TASK GOAL: Look through the data below and extract, unchanged, the lines from the one that contains "video /assets/img/approximatingUniform/animate_slide.mp4 824" to the one that contains "We start with", both included.

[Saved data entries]

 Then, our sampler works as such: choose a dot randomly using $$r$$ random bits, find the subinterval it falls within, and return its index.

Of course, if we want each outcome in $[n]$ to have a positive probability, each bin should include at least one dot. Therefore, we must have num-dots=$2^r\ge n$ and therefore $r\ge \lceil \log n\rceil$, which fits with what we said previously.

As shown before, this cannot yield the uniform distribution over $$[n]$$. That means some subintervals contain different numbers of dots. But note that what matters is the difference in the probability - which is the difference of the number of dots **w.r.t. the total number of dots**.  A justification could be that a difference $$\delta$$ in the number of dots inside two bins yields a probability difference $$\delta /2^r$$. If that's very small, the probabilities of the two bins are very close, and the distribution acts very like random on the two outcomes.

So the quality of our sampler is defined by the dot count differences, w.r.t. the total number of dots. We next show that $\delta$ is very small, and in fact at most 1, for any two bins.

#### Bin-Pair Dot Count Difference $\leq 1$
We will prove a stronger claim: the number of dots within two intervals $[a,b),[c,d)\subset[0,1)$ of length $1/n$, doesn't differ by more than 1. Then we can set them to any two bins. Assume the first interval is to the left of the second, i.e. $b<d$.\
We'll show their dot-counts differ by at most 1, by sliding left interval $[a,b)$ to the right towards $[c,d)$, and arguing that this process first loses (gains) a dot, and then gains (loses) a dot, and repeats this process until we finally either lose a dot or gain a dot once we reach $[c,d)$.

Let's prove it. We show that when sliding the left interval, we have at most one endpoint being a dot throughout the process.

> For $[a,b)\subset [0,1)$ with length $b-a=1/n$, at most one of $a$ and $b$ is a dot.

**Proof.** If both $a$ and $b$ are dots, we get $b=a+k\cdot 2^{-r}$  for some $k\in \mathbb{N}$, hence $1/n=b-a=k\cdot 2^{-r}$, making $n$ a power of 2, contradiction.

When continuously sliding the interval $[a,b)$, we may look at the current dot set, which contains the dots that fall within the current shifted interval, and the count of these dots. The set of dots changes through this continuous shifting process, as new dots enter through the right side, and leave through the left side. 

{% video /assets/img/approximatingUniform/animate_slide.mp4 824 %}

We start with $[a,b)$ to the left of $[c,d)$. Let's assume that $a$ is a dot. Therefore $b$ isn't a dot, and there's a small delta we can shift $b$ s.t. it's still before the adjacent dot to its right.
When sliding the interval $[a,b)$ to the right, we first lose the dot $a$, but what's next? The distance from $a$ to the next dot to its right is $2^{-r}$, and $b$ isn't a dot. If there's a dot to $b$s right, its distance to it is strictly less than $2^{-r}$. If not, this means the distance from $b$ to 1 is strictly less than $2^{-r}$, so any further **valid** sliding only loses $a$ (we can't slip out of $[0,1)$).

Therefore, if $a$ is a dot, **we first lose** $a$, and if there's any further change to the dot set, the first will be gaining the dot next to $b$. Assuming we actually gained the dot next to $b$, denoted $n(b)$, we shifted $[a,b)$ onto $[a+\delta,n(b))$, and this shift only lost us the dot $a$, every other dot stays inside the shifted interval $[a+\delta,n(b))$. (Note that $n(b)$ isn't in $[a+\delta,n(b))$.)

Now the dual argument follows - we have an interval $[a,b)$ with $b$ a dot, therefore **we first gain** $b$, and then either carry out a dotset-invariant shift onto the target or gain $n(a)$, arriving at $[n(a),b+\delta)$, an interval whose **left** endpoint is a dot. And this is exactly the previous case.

OUTPUT OF THE TASK:
{% video /assets/img/approximatingUniform/animate_slide.mp4 824 %}

We start with $[a,b)$ to the left of $[c,d)$. Let's assume that $a$ is a dot. Therefore $b$ isn't a dot, and there's a small delta we can shift $b$ s.t. it's still before the adjacent dot to its right.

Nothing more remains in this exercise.